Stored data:

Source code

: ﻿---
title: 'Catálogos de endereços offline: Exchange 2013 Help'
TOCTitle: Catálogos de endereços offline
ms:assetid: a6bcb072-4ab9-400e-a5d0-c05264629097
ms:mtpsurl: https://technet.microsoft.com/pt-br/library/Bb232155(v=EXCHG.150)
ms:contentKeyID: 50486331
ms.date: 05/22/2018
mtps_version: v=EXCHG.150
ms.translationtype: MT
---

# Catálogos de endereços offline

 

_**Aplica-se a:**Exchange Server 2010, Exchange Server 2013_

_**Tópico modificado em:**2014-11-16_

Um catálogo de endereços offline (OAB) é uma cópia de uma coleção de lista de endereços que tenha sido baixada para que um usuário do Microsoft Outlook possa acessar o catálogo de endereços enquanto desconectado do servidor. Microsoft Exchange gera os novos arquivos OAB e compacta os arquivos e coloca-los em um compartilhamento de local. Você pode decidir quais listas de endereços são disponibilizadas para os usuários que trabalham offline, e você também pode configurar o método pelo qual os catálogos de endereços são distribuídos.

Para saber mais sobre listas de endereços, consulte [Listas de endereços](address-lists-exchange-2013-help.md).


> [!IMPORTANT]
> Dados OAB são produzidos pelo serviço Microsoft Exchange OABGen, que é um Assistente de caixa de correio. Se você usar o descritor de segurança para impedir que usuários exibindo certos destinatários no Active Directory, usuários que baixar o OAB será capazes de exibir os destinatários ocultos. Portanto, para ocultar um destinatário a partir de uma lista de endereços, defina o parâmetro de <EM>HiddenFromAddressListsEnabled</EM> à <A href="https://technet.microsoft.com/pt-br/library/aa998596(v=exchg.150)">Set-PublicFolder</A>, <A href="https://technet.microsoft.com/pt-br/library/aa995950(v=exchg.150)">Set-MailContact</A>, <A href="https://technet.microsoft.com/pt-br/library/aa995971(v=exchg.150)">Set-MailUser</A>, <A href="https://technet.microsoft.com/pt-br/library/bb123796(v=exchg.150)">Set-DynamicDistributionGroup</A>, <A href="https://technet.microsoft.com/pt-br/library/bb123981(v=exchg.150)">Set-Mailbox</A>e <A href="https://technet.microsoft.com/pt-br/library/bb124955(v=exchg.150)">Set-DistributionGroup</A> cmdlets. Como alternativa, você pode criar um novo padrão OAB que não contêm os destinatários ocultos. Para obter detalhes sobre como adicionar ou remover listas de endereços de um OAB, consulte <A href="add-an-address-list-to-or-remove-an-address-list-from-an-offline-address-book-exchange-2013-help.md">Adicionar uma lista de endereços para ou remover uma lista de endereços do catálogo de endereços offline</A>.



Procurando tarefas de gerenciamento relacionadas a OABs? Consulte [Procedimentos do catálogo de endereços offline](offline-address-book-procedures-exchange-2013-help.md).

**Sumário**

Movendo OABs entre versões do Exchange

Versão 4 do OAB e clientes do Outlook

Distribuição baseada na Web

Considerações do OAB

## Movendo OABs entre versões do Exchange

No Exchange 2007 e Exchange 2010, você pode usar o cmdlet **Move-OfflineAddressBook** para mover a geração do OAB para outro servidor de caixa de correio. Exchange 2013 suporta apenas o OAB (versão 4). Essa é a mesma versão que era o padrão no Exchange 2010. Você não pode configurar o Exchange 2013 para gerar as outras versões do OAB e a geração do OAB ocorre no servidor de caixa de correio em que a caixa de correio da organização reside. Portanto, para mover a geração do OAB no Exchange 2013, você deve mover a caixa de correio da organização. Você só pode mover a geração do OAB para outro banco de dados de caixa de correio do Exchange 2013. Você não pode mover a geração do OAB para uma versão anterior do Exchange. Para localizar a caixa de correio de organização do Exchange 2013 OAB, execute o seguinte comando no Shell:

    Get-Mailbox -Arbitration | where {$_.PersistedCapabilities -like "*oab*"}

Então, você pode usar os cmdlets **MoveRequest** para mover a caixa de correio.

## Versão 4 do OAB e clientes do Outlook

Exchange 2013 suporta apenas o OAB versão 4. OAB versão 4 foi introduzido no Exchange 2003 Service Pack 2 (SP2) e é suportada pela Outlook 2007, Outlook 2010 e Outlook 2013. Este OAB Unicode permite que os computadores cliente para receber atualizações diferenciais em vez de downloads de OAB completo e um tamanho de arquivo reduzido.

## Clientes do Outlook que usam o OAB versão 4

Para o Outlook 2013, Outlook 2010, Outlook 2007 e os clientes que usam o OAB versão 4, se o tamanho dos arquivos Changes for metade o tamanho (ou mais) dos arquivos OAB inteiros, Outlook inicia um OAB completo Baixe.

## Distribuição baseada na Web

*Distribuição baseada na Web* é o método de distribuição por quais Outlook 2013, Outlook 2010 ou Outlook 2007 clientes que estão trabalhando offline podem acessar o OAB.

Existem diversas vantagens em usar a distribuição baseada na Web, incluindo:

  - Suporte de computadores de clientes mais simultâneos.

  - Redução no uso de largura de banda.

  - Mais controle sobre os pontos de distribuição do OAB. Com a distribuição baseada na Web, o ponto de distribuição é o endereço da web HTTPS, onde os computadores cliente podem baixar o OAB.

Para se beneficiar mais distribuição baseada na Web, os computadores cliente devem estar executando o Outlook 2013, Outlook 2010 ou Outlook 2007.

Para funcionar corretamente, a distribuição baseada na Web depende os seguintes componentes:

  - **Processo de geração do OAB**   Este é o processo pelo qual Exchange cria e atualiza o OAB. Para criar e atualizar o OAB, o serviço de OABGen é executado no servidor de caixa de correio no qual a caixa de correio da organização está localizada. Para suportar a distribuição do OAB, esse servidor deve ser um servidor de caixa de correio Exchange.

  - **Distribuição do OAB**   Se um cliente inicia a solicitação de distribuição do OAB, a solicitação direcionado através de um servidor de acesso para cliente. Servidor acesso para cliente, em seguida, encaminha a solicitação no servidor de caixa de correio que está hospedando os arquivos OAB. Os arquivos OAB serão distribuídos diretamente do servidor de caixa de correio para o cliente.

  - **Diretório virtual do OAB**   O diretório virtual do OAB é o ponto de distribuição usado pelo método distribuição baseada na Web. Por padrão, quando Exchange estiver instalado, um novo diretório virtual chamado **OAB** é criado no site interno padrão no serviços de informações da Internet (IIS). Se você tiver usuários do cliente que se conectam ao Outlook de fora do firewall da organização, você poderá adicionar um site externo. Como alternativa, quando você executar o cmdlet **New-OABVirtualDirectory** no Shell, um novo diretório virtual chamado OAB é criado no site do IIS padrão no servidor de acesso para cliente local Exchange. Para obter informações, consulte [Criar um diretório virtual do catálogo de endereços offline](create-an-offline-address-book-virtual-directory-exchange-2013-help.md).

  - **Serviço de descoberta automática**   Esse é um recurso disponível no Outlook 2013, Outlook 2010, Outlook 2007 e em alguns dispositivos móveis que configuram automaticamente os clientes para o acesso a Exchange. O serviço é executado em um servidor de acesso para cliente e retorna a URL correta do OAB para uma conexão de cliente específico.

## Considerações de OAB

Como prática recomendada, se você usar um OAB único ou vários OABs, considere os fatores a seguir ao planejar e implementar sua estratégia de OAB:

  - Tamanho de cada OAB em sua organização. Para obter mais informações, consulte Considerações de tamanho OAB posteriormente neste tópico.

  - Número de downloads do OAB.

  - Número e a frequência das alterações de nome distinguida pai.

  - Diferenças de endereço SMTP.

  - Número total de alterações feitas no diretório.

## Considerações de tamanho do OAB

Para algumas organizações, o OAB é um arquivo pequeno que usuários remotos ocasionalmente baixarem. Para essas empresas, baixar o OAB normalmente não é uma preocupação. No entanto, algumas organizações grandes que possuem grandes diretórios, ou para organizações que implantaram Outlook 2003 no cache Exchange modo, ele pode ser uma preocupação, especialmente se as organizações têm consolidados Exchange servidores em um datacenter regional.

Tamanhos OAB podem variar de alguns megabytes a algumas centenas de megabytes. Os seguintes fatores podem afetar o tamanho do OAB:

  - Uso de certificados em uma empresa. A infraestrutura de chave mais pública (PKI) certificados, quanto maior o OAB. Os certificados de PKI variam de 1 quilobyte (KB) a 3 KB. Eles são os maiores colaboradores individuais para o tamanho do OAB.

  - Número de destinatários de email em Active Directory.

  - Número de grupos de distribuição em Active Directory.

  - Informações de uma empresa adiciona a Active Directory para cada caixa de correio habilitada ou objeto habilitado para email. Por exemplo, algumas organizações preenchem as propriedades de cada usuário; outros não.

=== ASSIGNED TASK ===
Only lines that include "distribuídos" belong in the answer; return them from the entries above.

=== RESPONSE TO THIS TASK ===
Um catálogo de endereços offline (OAB) é uma cópia de uma coleção de lista de endereços que tenha sido baixada para que um usuário do Microsoft Outlook possa acessar o catálogo de endereços enquanto desconectado do servidor. Microsoft Exchange gera os novos arquivos OAB e compacta os arquivos e coloca-los em um compartilhamento de local. Você pode decidir quais listas de endereços são disponibilizadas para os usuários que trabalham offline, e você também pode configurar o método pelo qual os catálogos de endereços são distribuídos.
  - **Distribuição do OAB**   Se um cliente inicia a solicitação de distribuição do OAB, a solicitação direcionado através de um servidor de acesso para cliente. Servidor acesso para cliente, em seguida, encaminha a solicitação no servidor de caixa de correio que está hospedando os arquivos OAB. Os arquivos OAB serão distribuídos diretamente do servidor de caixa de correio para o cliente.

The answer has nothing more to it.